Tags are created using deeplake.Dataset.tag.
open_async
¶
Asynchronously fetches the dataset corresponding to the tag and returns a Future object.
# Create tag
ds.tag("v1.0")
# Access tagged version
tag = ds.tags["v1.0"]
print(f"Tag: {tag.name}")
print(f"Version: {tag.version}")
# Open dataset at tag
tagged_ds = tag.open()
# Delete tag
tag.delete()
# Rename tag
tag.rename("v1.0.0")
Tags¶
deeplake.Tags
¶
# Create tag
ds.tag("v1.0") # Tag current version
specific_version = ds.version
ds.tag("v2.0", version=specific_version) # Tag specific version
# List all tags
for name in ds.tags.names():
tag = ds.tags[name]
print(f"Tag {tag.name} points to version {tag.version}")
# Check number of tags
num_tags = len(ds.tags)
# Access specific tag
tag = ds.tags["v1.0"]
# Common operations with tags
latest_ds = ds.tags["v2.0"].open() # Open dataset at tag
stable_ds = ds.tags["v1.0"].open_async() # Async open
# Error handling
try:
tag = ds.tags["non_existent"]
except deeplake.TagNotFoundError:
print("Tag not found")
TagView¶
deeplake.TagView
¶
Describes a read-only tag within the dataset.
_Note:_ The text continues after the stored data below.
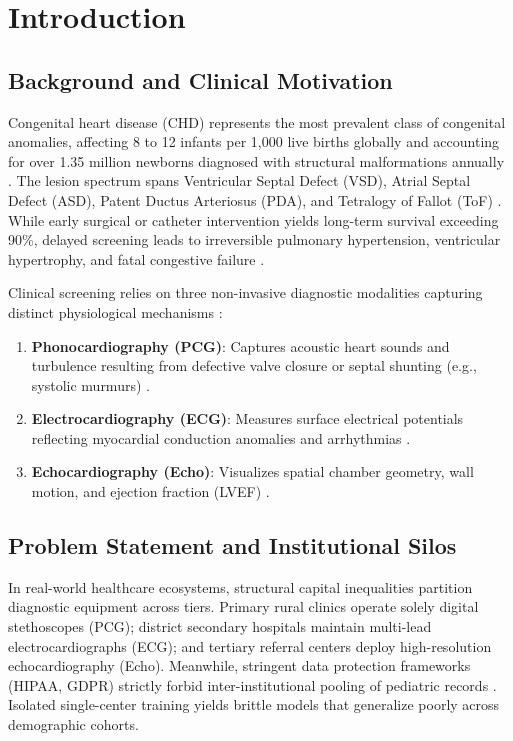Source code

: \documentclass[conference]{IEEEtran}
\begin{document}
\section{Introduction}

\subsection{Background and Clinical Motivation}
Congenital heart disease (CHD) represents the most prevalent class of congenital anomalies, affecting 8 to 12 infants per 1,000 live births globally and accounting for over 1.35 million newborns diagnosed with structural malformations annually \cite{liu2019global, hoffman2002incidence}. The lesion spectrum spans Ventricular Septal Defect (VSD), Atrial Septal Defect (ASD), Patent Ductus Arteriosus (PDA), and Tetralogy of Fallot (ToF) \cite{minette2006ventricular, bouma2017changing}. While early surgical or catheter intervention yields long-term survival exceeding 90\%, delayed screening leads to irreversible pulmonary hypertension, ventricular hypertrophy, and fatal congestive failure \cite{zimmerman2020global}.

Clinical screening relies on three non-invasive diagnostic modalities capturing distinct physiological mechanisms \cite{garcia2013comparison}:
\begin{enumerate}
    \item \textbf{Phonocardiography (PCG)}: Captures acoustic heart sounds and turbulence resulting from defective valve closure or septal shunting (e.g., systolic murmurs) \cite{leng2015phonocardiogram}.
    \item \textbf{Electrocardiography (ECG)}: Measures surface electrical potentials reflecting myocardial conduction anomalies and arrhythmias \cite{ribeiro2020automatic}.
    \item \textbf{Echocardiography (Echo)}: Visualizes spatial chamber geometry, wall motion, and ejection fraction (LVEF) \cite{ouyang2020video}.
\end{enumerate}

\subsection{Problem Statement and Institutional Silos}
In real-world healthcare ecosystems, structural capital inequalities partition diagnostic equipment across tiers. Primary rural clinics operate solely digital stethoscopes (PCG); district secondary hospitals maintain multi-lead electrocardiographs (ECG); and tertiary referral centers deploy high-resolution echocardiography (Echo). Meanwhile, stringent data protection frameworks (HIPAA, GDPR) strictly forbid inter-institutional pooling of pediatric records \cite{kaissis2020secure}. Isolated single-center training yields brittle models that generalize poorly across demographic cohorts.
\end{document}
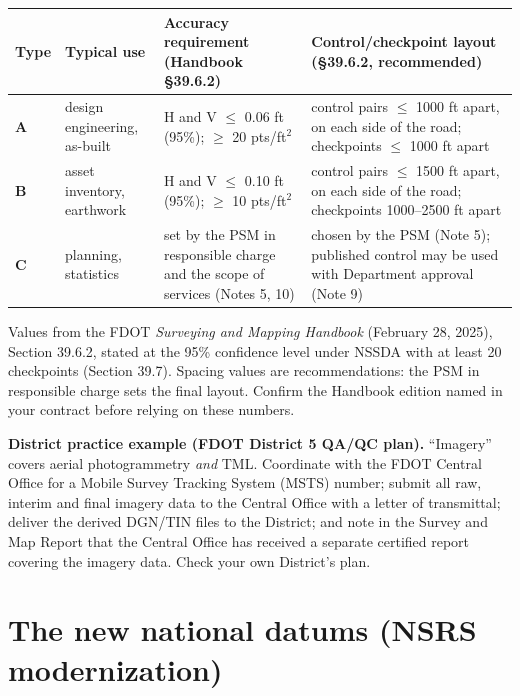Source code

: \begin{center}\small
\renewcommand{\arraystretch}{1.3}
\begin{tabularx}{\linewidth}{>{\bfseries}p{0.9cm}>{\raggedright\arraybackslash}p{3.0cm}>{\raggedright\arraybackslash}X>{\raggedright\arraybackslash}X}\toprule
Type & Typical use & Accuracy requirement (Handbook §39.6.2) & Control/checkpoint layout (§39.6.2, recommended)\\\midrule
A & design engineering, as-built & H and V $\le$ 0.06 ft (95\%); $\ge$ 20 pts/ft$^2$ & control pairs $\le$ 1000 ft apart, on each side of the road; checkpoints $\le$ 1000 ft apart\\
B & asset inventory, earthwork & H and V $\le$ 0.10 ft (95\%); $\ge$ 10 pts/ft$^2$ & control pairs $\le$ 1500 ft apart, on each side of the road; checkpoints 1000--2500 ft apart\\
C & planning, statistics & set by the PSM in responsible charge and the scope of services (Notes 5, 10) & chosen by the PSM (Note 5); published control may be used with Department approval (Note 9)\\\bottomrule
\end{tabularx}\end{center}
{\footnotesize Values from the FDOT \emph{Surveying and Mapping Handbook} (February 28, 2025), Section 39.6.2, stated at the 95\% confidence level under NSSDA with at least 20 checkpoints (Section 39.7). Spacing values are recommendations: the PSM in responsible charge sets the final layout. Confirm the Handbook edition named in your contract before relying on these numbers.}

\begin{tip}
\textbf{District practice example (FDOT District 5 QA/QC plan).} ``Imagery'' covers aerial photogrammetry \emph{and} TML. Coordinate with the FDOT Central Office for a Mobile Survey Tracking System (MSTS) number; submit all raw, interim and final imagery data to the Central Office with a letter of transmittal; deliver the derived DGN/TIN files to the District; and note in the Survey and Map Report that the Central Office has received a separate certified report covering the imagery data. Check your own District's plan.
\end{tip}

\section{The new national datums (NSRS modernization)}\label{sec:nsrs}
Tags are created using deeplake.Dataset.tag.
open_async
¶
Asynchronously fetches the dataset corresponding to the tag and returns a Future object.
# Open read-only dataset
ds = deeplake.open_read_only("s3://bucket/dataset")
# Access tag view
tag_view = ds.tags["v1.0"]
print(f"Tag: {tag_view.name}")
print(f"Version: {tag_view.version}")
# Open dataset at tag
tagged_ds = tag_view.open()
TagsView¶
deeplake.TagsView
¶
Provides access to the tags within a dataset.
It is returned by the [deeplake.Dataset.tags][] property on a deeplake.ReadOnlyDataset.